◆ Goal of the exercise ◆
Collect all lines containing the word "engine" from the data.

** Opening Dataset records block **

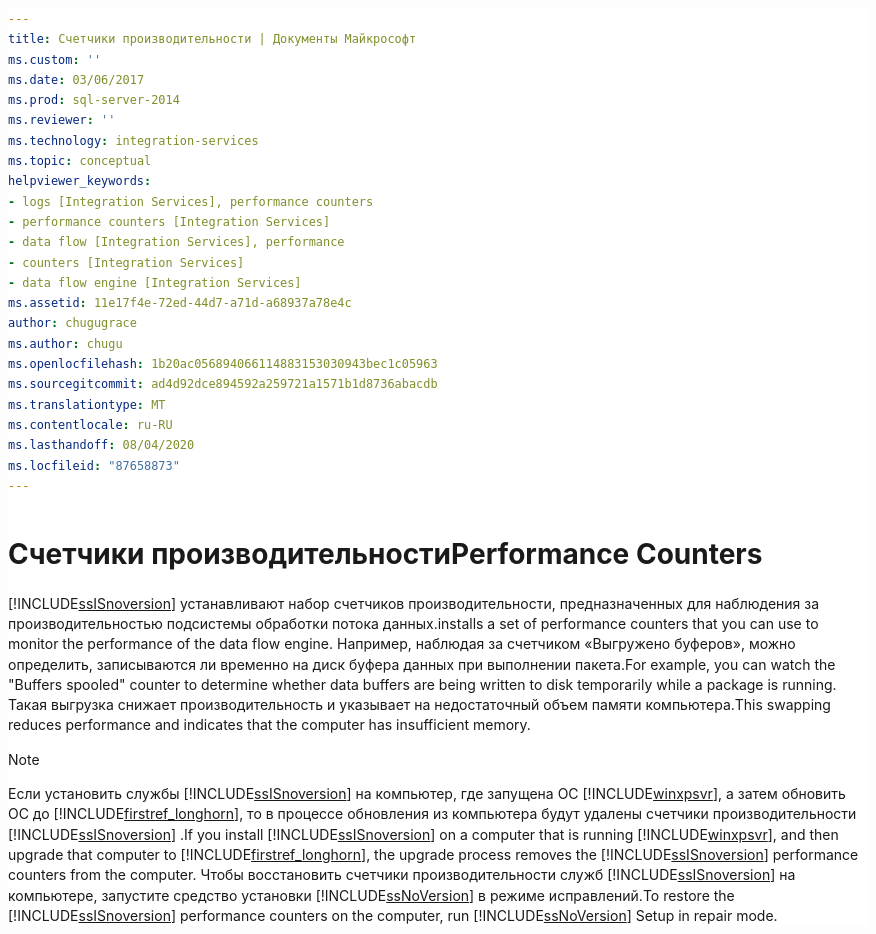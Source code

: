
 ```yaml
---
title: Счетчики производительности | Документы Майкрософт
ms.custom: ''
ms.date: 03/06/2017
ms.prod: sql-server-2014
ms.reviewer: ''
ms.technology: integration-services
ms.topic: conceptual
helpviewer_keywords:
- logs [Integration Services], performance counters
- performance counters [Integration Services]
- data flow [Integration Services], performance
- counters [Integration Services]
- data flow engine [Integration Services]
ms.assetid: 11e17f4e-72ed-44d7-a71d-a68937a78e4c
author: chugugrace
ms.author: chugu
ms.openlocfilehash: 1b20ac056894066114883153030943bec1c05963
ms.sourcegitcommit: ad4d92dce894592a259721a1571b1d8736abacdb
ms.translationtype: MT
ms.contentlocale: ru-RU
ms.lasthandoff: 08/04/2020
ms.locfileid: "87658873"
---
```

# <a name="performance-counters"></a><span data-ttu-id="6408f-102">Счетчики производительности</span><span class="sxs-lookup"><span data-stu-id="6408f-102">Performance Counters</span></span>
  [!INCLUDE[ssISnoversion](../../includes/ssisnoversion-md.md)] <span data-ttu-id="6408f-103">устанавливают набор счетчиков производительности, предназначенных для наблюдения за производительностью подсистемы обработки потока данных.</span><span class="sxs-lookup"><span data-stu-id="6408f-103">installs a set of performance counters that you can use to monitor the performance of the data flow engine.</span></span> <span data-ttu-id="6408f-104">Например, наблюдая за счетчиком «Выгружено буферов», можно определить, записываются ли временно на диск буфера данных при выполнении пакета.</span><span class="sxs-lookup"><span data-stu-id="6408f-104">For example, you can watch the "Buffers spooled" counter to determine whether data buffers are being written to disk temporarily while a package is running.</span></span> <span data-ttu-id="6408f-105">Такая выгрузка снижает производительность и указывает на недостаточный объем памяти компьютера.</span><span class="sxs-lookup"><span data-stu-id="6408f-105">This swapping reduces performance and indicates that the computer has insufficient memory.</span></span>  
  
> [!NOTE]  
>  <span data-ttu-id="6408f-106">Если установить службы [!INCLUDE[ssISnoversion](../../includes/ssisnoversion-md.md)] на компьютер, где запущена ОС [!INCLUDE[winxpsvr](../../includes/winxpsvr-md.md)], а затем обновить ОС до [!INCLUDE[firstref_longhorn](../../includes/firstref-longhorn-md.md)], то в процессе обновления из компьютера будут удалены счетчики производительности [!INCLUDE[ssISnoversion](../../includes/ssisnoversion-md.md)] .</span><span class="sxs-lookup"><span data-stu-id="6408f-106">If you install [!INCLUDE[ssISnoversion](../../includes/ssisnoversion-md.md)] on a computer that is running [!INCLUDE[winxpsvr](../../includes/winxpsvr-md.md)], and then upgrade that computer to [!INCLUDE[firstref_longhorn](../../includes/firstref-longhorn-md.md)], the upgrade process removes the [!INCLUDE[ssISnoversion](../../includes/ssisnoversion-md.md)] performance counters from the computer.</span></span> <span data-ttu-id="6408f-107">Чтобы восстановить счетчики производительности служб [!INCLUDE[ssISnoversion](../../includes/ssisnoversion-md.md)] на компьютере, запустите средство установки [!INCLUDE[ssNoVersion](../../includes/ssnoversion-md.md)] в режиме исправлений.</span><span class="sxs-lookup"><span data-stu-id="6408f-107">To restore the [!INCLUDE[ssISnoversion](../../includes/ssisnoversion-md.md)] performance counters on the computer, run [!INCLUDE[ssNoVersion](../../includes/ssnoversion-md.md)] Setup in repair mode.</span></span>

** Closing Dataset records block **

◆ Reply ◆
- data flow engine [Integration Services]
  [!INCLUDE[ssISnoversion](../../includes/ssisnoversion-md.md)] <span data-ttu-id="6408f-103">устанавливают набор счетчиков производительности, предназначенных для наблюдения за производительностью подсистемы обработки потока данных.</span><span class="sxs-lookup"><span data-stu-id="6408f-103">installs a set of performance counters that you can use to monitor the performance of the data flow engine.</span></span> <span data-ttu-id="6408f-104">Например, наблюдая за счетчиком «Выгружено буферов», можно определить, записываются ли временно на диск буфера данных при выполнении пакета.</span><span class="sxs-lookup"><span data-stu-id="6408f-104">For example, you can watch the "Buffers spooled" counter to determine whether data buffers are being written to disk temporarily while a package is running.</span></span> <span data-ttu-id="6408f-105">Такая выгрузка снижает производительность и указывает на недостаточный объем памяти компьютера.</span><span class="sxs-lookup"><span data-stu-id="6408f-105">This swapping reduces performance and indicates that the computer has insufficient memory.</span></span>  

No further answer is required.